My radical demand
Brendan O’Neill had a good sneer at the Occupy Wall Street protestors in his blog for The Daily Telegraph this week. O’Neill notes that any protest movement that has garnered the sympathies of the US government, a supportive editorial in the Financial Times, and a fashion spread in The New York Times, probably isn’t that radical.
O’Neill is no doubt indulging in a bit of ‘it weren’t like that in my day’ nostalgia. But if he wants to see a ‘proper’ campaign movement, he should look to another finance-related group: ‘Save our Savers’. Judging by the middle-aged outfits and neat placards at their protest outside the Bank of England this month, they won’t be troubling the fashion pages any time soon. And they certainly won’t get any support from your average mainstream economist – because their demands are truly radical: they want to see the Bank doing something to tackle inflation.
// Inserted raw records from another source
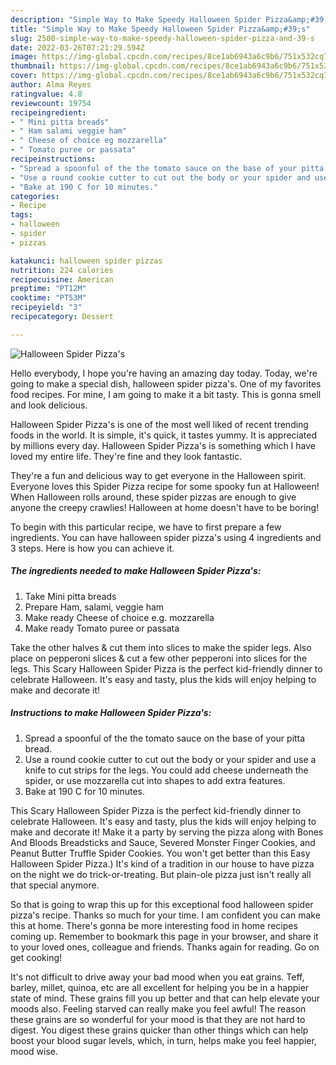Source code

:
 ```yaml
---
description: "Simple Way to Make Speedy Halloween Spider Pizza&amp;#39;s"
title: "Simple Way to Make Speedy Halloween Spider Pizza&amp;#39;s"
slug: 2500-simple-way-to-make-speedy-halloween-spider-pizza-and-39-s
date: 2022-03-26T07:21:29.594Z
image: https://img-global.cpcdn.com/recipes/8ce1ab6943a6c9b6/751x532cq70/halloween-spider-pizzas-recipe-main-photo.jpg
thumbnail: https://img-global.cpcdn.com/recipes/8ce1ab6943a6c9b6/751x532cq70/halloween-spider-pizzas-recipe-main-photo.jpg
cover: https://img-global.cpcdn.com/recipes/8ce1ab6943a6c9b6/751x532cq70/halloween-spider-pizzas-recipe-main-photo.jpg
author: Alma Reyes
ratingvalue: 4.8
reviewcount: 19754
recipeingredient:
- " Mini pitta breads"
- " Ham salami veggie ham"
- " Cheese of choice eg mozzarella"
- " Tomato puree or passata"
recipeinstructions:
- "Spread a spoonful of the the tomato sauce on the base of your pitta bread."
- "Use a round cookie cutter to cut out the body or your spider and use a knife to cut strips for the legs. You could add cheese underneath the spider, or use mozzarella cut into shapes to add extra features."
- "Bake at 190 C for 10 minutes."
categories:
- Recipe
tags:
- halloween
- spider
- pizzas

katakunci: halloween spider pizzas 
nutrition: 224 calories
recipecuisine: American
preptime: "PT12M"
cooktime: "PT53M"
recipeyield: "3"
recipecategory: Dessert

---
```



![Halloween Spider Pizza&#39;s](https://img-global.cpcdn.com/recipes/8ce1ab6943a6c9b6/751x532cq70/halloween-spider-pizzas-recipe-main-photo.jpg)

Hello everybody, I hope you're having an amazing day today. Today, we're going to make a special dish, halloween spider pizza&#39;s. One of my favorites food recipes. For mine, I am going to make it a bit tasty. This is gonna smell and look delicious.

Halloween Spider Pizza&#39;s is one of the most well liked of recent trending foods in the world. It is simple, it's quick, it tastes yummy. It is appreciated by millions every day. Halloween Spider Pizza&#39;s is something which I have loved my entire life. They're fine and they look fantastic.

They&#39;re a fun and delicious way to get everyone in the Halloween spirit. Everyone loves this Spider Pizza recipe for some spooky fun at Halloween! When Halloween rolls around, these spider pizzas are enough to give anyone the creepy crawlies! Halloween at home doesn&#39;t have to be boring!


To begin with this particular recipe, we have to first prepare a few ingredients. You can have halloween spider pizza&#39;s using 4 ingredients and 3 steps. Here is how you can achieve it.

<!--inarticleads1-->

##### The ingredients needed to make Halloween Spider Pizza&#39;s:

1. Take  Mini pitta breads
1. Prepare  Ham, salami, veggie ham
1. Make ready  Cheese of choice e.g. mozzarella
1. Make ready  Tomato puree or passata


Take the other halves &amp; cut them into slices to make the spider legs. Also place on pepperoni slices &amp; cut a few other pepperoni into slices for the legs. This Scary Halloween Spider Pizza is the perfect kid-friendly dinner to celebrate Halloween. It&#39;s easy and tasty, plus the kids will enjoy helping to make and decorate it! 

<!--inarticleads2-->

##### Instructions to make Halloween Spider Pizza&#39;s:

1. Spread a spoonful of the the tomato sauce on the base of your pitta bread.
1. Use a round cookie cutter to cut out the body or your spider and use a knife to cut strips for the legs. You could add cheese underneath the spider, or use mozzarella cut into shapes to add extra features.
1. Bake at 190 C for 10 minutes.


This Scary Halloween Spider Pizza is the perfect kid-friendly dinner to celebrate Halloween. It&#39;s easy and tasty, plus the kids will enjoy helping to make and decorate it! Make it a party by serving the pizza along with Bones And Bloods Breadsticks and Sauce, Severed Monster Finger Cookies, and Peanut Butter Truffle Spider Cookies. You won&#39;t get better than this Easy Halloween Spider Pizza.) It&#39;s kind of a tradition in our house to have pizza on the night we do trick-or-treating. But plain-ole pizza just isn&#39;t really all that special anymore. 

So that is going to wrap this up for this exceptional food halloween spider pizza&#39;s recipe. Thanks so much for your time. I am confident you can make this at home. There's gonna be more interesting food in home recipes coming up. Remember to bookmark this page in your browser, and share it to your loved ones, colleague and friends. Thanks again for reading. Go on get cooking!

It's not difficult to drive away your bad mood when you eat grains. Teff, barley, millet, quinoa, etc are all excellent for helping you be in a happier state of mind. These grains fill you up better and that can help elevate your moods also. Feeling starved can really make you feel awful! The reason these grains are so wonderful for your mood is that they are not hard to digest. You digest these grains quicker than other things which can help boost your blood sugar levels, which, in turn, helps make you feel happier, mood wise.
Yet this shouldn’t be a radical demand at all. It’s the Bank’s job to keep inflation at, or around, 2%. You can fiddle with the time horizon involved, but it’s been above that target for nearly two years now. So you’d think the fact that consumer price inflation (CPI) hit 5.2% last month, and that retail prices inflation (RPI) is now at a 20-year high of 5.6%, should have the Bank showing at least some sign of concern. After all, the last time RPI was at that level, interest rates were at 11.5%.